Skill Shortages still Common
Regardless of COVID-19 the Report highlighted skill shortages in key engineering and high technology disciplines including Senior Electronics Engineers, Mechanical Design Engineers, Technicians, Software Engineering and Developers together with a broad variety of IT professionals including Data Scientist and Analysts.

Commenting on the report Peter Livingstone, Contracts Director at Redline Group said:

“COVID-19 has brought havoc across the global economy but with the UK government taking measures to protect workers and help businesses survive the shutdown, it’s vital for employers to adapt quickly to the new circumstances, avoid making an instant decisions. The REC data highlights that high tech and engineering professionals are still at short supply in the UK and globally meaning companies need to keep investing in research and development and ensure that recruitment plans are reviewed constantly as the world shifts increasingly digitally. 

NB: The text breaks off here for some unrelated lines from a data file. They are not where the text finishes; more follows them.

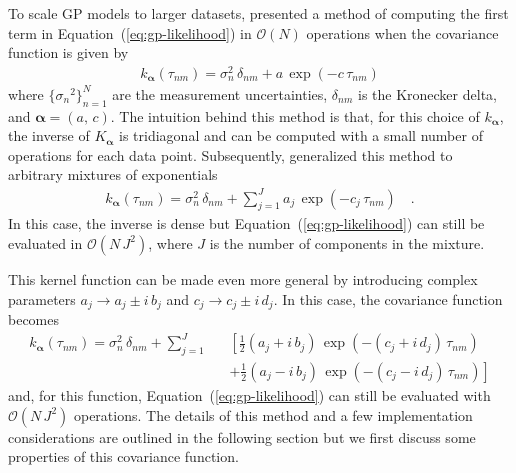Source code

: \documentclass[manuscript, letterpaper]{aastex6}
\renewcommand{\eqref}[1]{\ref{eq:#1}}
\newcommand{\Eq}[1]{Equation~(\eqref{#1})}
\newcommand{\eq}[1]{\Eq{#1}}
\newcommand{\eqlabel}[1]{\label{eq:#1}}
\newcommand{\bvec}[1]{{\ensuremath{\boldsymbol{#1}}}}
\begin{document}
To scale GP models to larger datasets, \citet{Rybicki:1995} presented a method
of computing the first term in \eq{gp-likelihood} in $\mathcal{O}(N)$
operations when the covariance function is given by
\begin{eqnarray}\eqlabel{kernel-simple}
k_\bvec{\alpha}(\tau_{nm}) = \sigma_n^2\,\delta_{nm} + a\,\exp(-c\,\tau_{nm})
\end{eqnarray}
where $\{{\sigma_n}^2\}_{n=1}^N$ are the measurement uncertainties,
$\delta_{nm}$ is the Kronecker delta, and $\bvec{\alpha} = (a,\,c)$.
The intuition behind this method is that, for this choice of $k_\bvec{\alpha}$,
the inverse of $K_\bvec{\alpha}$ is tridiagonal and can be computed
with a small number of operations for each data point.
Subsequently, \citet{Ambikasaran:2015} generalized this method to arbitrary
mixtures of exponentials
\begin{eqnarray}
k_\bvec{\alpha}(\tau_{nm}) = \sigma_n^2\,\delta_{nm} +
    \sum_{j=1}^J a_j\,\exp(-c_j\,\tau_{nm})\quad.
\end{eqnarray}
In this case, the inverse is dense but \eq{gp-likelihood} can still be
evaluated in $\mathcal{O}(N\,J^2)$, where $J$ is the number of components
in the mixture.

This kernel function can be made even more general by
introducing complex parameters $a_j \to a_j\pm i\,b_j$ and
$c_j \to c_j\pm i\,d_j$.
In this case, the covariance function becomes
\begin{eqnarray}\eqlabel{celerite-kernel-complex}
k_\bvec{\alpha}(\tau_{nm}) = \sigma_n^2\,\delta_{nm} +
    \sum_{j=1}^J &&\left[
    \frac{1}{2}(a_j + i\,b_j)\,\exp\left(-(c_j+i\,d_j)\,\tau_{nm}\right)
        \right. \nonumber\\
    &&+\left.
    \frac{1}{2}(a_j - i\,b_j)\,\exp\left(-(c_j-i\,d_j)\,\tau_{nm}\right)
\right]
\end{eqnarray}
and, for this function, \eq{gp-likelihood} can still be evaluated with
$\mathcal{O}(N\,J^2)$ operations.
The details of this method and a few implementation considerations are
outlined in the following section but we first discuss some
properties of this covariance function.
\end{document}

“As companies radically rethink how they will operate in light of restrictions, the need for software skills is also likely to extend well beyond the tech sector. With businesses previously struggling to identify the volume of high tech candidates prior to COVID-19 and whilst anxiety does exist, 2020 will bring increased opportunities with technology developing on all fronts, employers are likely to see very little respite with many more technical solutions on the horizon such as:

  • Self-driving shuttles and driverless transport
  • Cell phones tracking future cases of COVID-19
  • Accelerated virus diagnostics via artificial intelligence
  • 3D printing to make ventilator parts and face shields
  • Smart city tools and IOT to assist first responders
  • Robots assisting factory workers
  • Infrared AI camera to detect potential coronavirus carriers

These and many other solutions mean that the engineering and high technology community will continue to dominate the new vacancy market for the foreseeable future.”